Court Opinion

ID: 4818486
Source: CourtListenerOpinion
Date Created: 2021-08-22 00:52:41.078383+00
Date Added: 2024-06-11T08:10:56.479534
License: Public Domain

CRICHTON, J.,
dissents.
hi dissent from the majority’s denial of this writ application. In my view, this writ should be granted and the case remanded to the trial court to directly and fully address the issue of whether defendant is intellectually disabled1 and entitled to the protections of Atkins v. Virginia, 536 U.S. 304, 122 S.Ct. 2242, 153 L.Ed.2d 335 *628(2002), and it should not be considered under the vast umbrella of the defendant’s claim of ineffective assistance of counsel. Specifically, I believe the trial court erred by conflating the Atkins claim with the ineffective assistance of counsel claim, thereby underweighting the defendant’s | ^Atkins claim. As such, I would grant this writ application and remand it to the trial court to reconsider the evidence adduced pertaining to defendant’s Atkins claim, and allow the district attorney and defense counsel to supplement and further develop the record on whether the defendant is actually intellectually disabled. If the defendant is deemed intellectually disabled and afforded the protections under Atkins, he is exempt from the death penalty and that claim, in my opinion, cannot be procedurally defaulted.

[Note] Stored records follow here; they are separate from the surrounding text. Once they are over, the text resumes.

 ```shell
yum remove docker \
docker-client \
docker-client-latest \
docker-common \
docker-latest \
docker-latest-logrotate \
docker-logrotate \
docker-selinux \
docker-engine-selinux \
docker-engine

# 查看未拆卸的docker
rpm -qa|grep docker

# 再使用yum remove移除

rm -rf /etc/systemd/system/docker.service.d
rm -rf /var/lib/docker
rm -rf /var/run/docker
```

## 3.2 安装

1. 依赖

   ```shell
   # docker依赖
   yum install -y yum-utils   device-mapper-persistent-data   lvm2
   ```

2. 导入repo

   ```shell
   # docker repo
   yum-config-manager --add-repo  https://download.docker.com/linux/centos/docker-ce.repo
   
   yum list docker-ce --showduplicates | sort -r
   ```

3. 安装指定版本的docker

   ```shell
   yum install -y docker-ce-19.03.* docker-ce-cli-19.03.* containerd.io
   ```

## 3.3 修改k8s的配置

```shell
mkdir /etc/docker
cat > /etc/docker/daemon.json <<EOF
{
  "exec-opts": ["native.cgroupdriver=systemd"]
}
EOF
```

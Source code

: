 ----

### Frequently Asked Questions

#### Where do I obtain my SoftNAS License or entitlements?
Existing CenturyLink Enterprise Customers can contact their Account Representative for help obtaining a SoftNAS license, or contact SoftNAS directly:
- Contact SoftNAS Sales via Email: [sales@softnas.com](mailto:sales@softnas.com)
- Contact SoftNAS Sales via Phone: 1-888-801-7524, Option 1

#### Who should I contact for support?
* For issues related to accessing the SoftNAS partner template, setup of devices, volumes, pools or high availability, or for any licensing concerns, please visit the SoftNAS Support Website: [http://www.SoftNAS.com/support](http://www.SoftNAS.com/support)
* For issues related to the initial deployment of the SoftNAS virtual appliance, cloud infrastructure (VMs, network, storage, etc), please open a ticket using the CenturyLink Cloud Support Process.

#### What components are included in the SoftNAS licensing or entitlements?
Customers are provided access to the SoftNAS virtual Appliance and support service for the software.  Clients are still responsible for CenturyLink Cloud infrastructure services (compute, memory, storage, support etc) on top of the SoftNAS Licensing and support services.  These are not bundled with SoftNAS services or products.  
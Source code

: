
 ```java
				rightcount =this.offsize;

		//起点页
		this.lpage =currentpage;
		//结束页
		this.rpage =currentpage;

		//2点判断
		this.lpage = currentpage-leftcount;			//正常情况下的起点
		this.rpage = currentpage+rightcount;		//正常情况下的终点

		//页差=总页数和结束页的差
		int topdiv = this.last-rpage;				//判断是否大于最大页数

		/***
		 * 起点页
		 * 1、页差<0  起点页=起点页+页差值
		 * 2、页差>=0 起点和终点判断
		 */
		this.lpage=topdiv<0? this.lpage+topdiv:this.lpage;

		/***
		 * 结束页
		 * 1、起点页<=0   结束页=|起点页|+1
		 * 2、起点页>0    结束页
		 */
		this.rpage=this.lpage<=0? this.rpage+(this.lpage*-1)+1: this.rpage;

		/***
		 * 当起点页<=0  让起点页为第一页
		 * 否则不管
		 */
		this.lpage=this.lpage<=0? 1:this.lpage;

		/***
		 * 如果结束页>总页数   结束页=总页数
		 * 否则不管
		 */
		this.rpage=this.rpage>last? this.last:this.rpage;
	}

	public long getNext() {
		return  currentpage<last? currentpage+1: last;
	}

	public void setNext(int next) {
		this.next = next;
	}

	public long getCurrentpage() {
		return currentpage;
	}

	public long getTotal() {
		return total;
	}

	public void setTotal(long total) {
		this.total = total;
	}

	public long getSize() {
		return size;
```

. The term “intellectually disabled" was adopted by the United States Supreme Court *628in Freddie Lee Hall v. Florida, — U.S. —, 134 S.Ct. 1986, 1991, 188 L.Ed.2d 1007 (2014):
Previous opinions of this Court have employed the term “mental retardation.” This opinion uses the term "intellectual disability” to describe the identical phenomenon. See Rosa's Law, 124 Stat. 2643 (changing entries in the U.S. Code from "mental retardation” to "intellectual disability”); Schalock et al., The Renaming of Mental Retardation: Understanding the Change to the Term Intellectual Disability, 45 Intellectual & Developmental Disabilities 116 (2007). This change in terminology is approved and used in the latest edition of the Diagnostic and Statistical Manual of Mental Disorders, one of the basic texts used by psychiatrists and other experts; the manual is often referred to by its initials "DSM,” followed by its edition number, e.g., "DSM-5.” See American Psychiatric Association, Diagnostic and Statistical Manual of Mental Disorders 33 (5th ed. 2013).